Co-founder and Director

Founding Fuel

Charles Assisi is an award-winning journalist with two decades of experience to back him. He is co-founder and director at Founding Fuel, and co-author of the book The Aadhaar Effect. He is a columnist for Hindustan Times, one of India's most influential English newspaper. He is vocal in his views on journalism and what shape it ought to take in India. He speaks on the theme at various forums and is often invited by various organizations to teach their teams how to write.

In his last assignment, he wore two hats: That of Managing Editor at Forbes India and Editor at ForbesLife India. As part of the leadership team, his mandate was to create a distinctive business title in a market many thought was saturated. When Forbes India was finally launched after much brainstorming and thinking through, it broke through the ranks and got to be recognized as the most influential business magazine in the country. He did much the same thing with ForbesLife India where he broke from convention and launched the title to critical acclaim.

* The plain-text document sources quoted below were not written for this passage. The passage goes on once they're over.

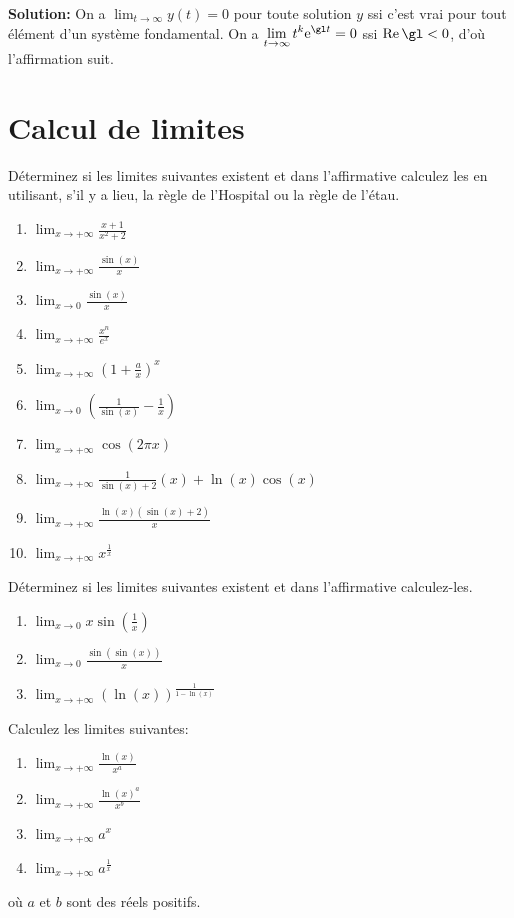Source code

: \bigskip
{\bf Solution:}
On a 
$\displaystyle \lim_{t \to \infty} y(t) = 0$ pour toute solution $y$ ssi c'est vrai pour tout élément d'un système fondamental.
On a $\displaystyle \lim_{t \to \infty} t^k {\rm e}^{\gl t}=0$ ssi ${\rm Re }\,\gl <0$,
d'où l'affirmation suit.






\section{Calcul de limites}

\exerNico Déterminez si les limites suivantes existent et dans
l'affirmative calculez les en utilisant, s'il y a lieu, la règle de
l'Hospital ou la règle de l'étau.
\begin{enumerate}
\item $  \lim_{x \rightarrow  +\infty} \frac{x+1}{x^2+2} $
\item $  \lim_{x \rightarrow  +\infty} \frac{\sin(x)}{x} $
\item $  \lim_{x \rightarrow  0} \frac{\sin(x)}{x} $
\item $  \lim_{x \rightarrow  +\infty}  \frac{x ^n}{e ^x} $
\item $  \lim_{x \rightarrow  +\infty} (1 + \frac{a}{x})^x $
\item $  \lim_{x \rightarrow  0} (\frac{1}{\sin(x)} - \frac{1}{x} )$
\item $  \lim_{x \rightarrow  +\infty} \cos( 2 \pi x) $
\item $  \lim_{x \rightarrow  +\infty} \frac{1}{\sin(x)+2}(x) +\ln(x)\cos(x) $
\item $  \lim_{x \rightarrow  +\infty} \frac{ \ln(x)(\sin(x) +2)}{x} $
\item $  \lim_{x \rightarrow  +\infty} x ^\frac{1}{x} $
\end{enumerate}

\exerNico Déterminez si les limites suivantes existent et dans
l'affirmative calculez-les.
\begin{enumerate}
\item $  \lim_{x \rightarrow  0} x \sin(\frac{1}{x}) $
\item $  \lim_{x \rightarrow  0} \frac{\sin(\sin(x))}{x} $
\item $  \lim_{x \rightarrow  +\infty} (\ln(x))^\frac{1}{1 - \ln(x)}$
\end{enumerate}

\exerNico Calculez les limites suivantes:
\begin{enumerate}
\item $  \lim_{x \rightarrow  +\infty} \frac{\ln(x)}{x ^a} $
\item $  \lim_{x \rightarrow  +\infty} \frac{\ln(x)^a}{x ^b} $
\item $  \lim_{x \rightarrow  +\infty} a ^x $
\item $  \lim_{x \rightarrow  +\infty} a ^\frac{1}{x} $
\end{enumerate}
où $a$ et $b$ sont des réels positifs.
%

Before that, he was National Technology Editor and National Business Editor at the Times of India, during the great newspaper wars of 2005. He was part of the team that ensured Times of India maintained top dog status in Mumbai on the face of assaults by DNA and Hindustan Times.

His first big gig came in his late twenties when German media house Vogel Burda marked its India debut with CHIP a wildly popular technology magazine. He was appointed Editor and given a free run to create what he wanted. During this stint, he worked and interacted with all of Vogel Burda's various newsrooms across Europe and Asia.

Charles holds a Masters in Economics from Mumbai Universtity and an MBA in Finance. Along the way he earned the Madhu Valluri Award for Excellence in Journalism and the Polestar Award for Excellence in Business Journalism.

In his spare time, he reads voraciously across the board, but is biased towards psychology and the social sciences. He dabbles in various things that catch his fancy at various points. But as fancies go, many evaporate as often as they fall on him.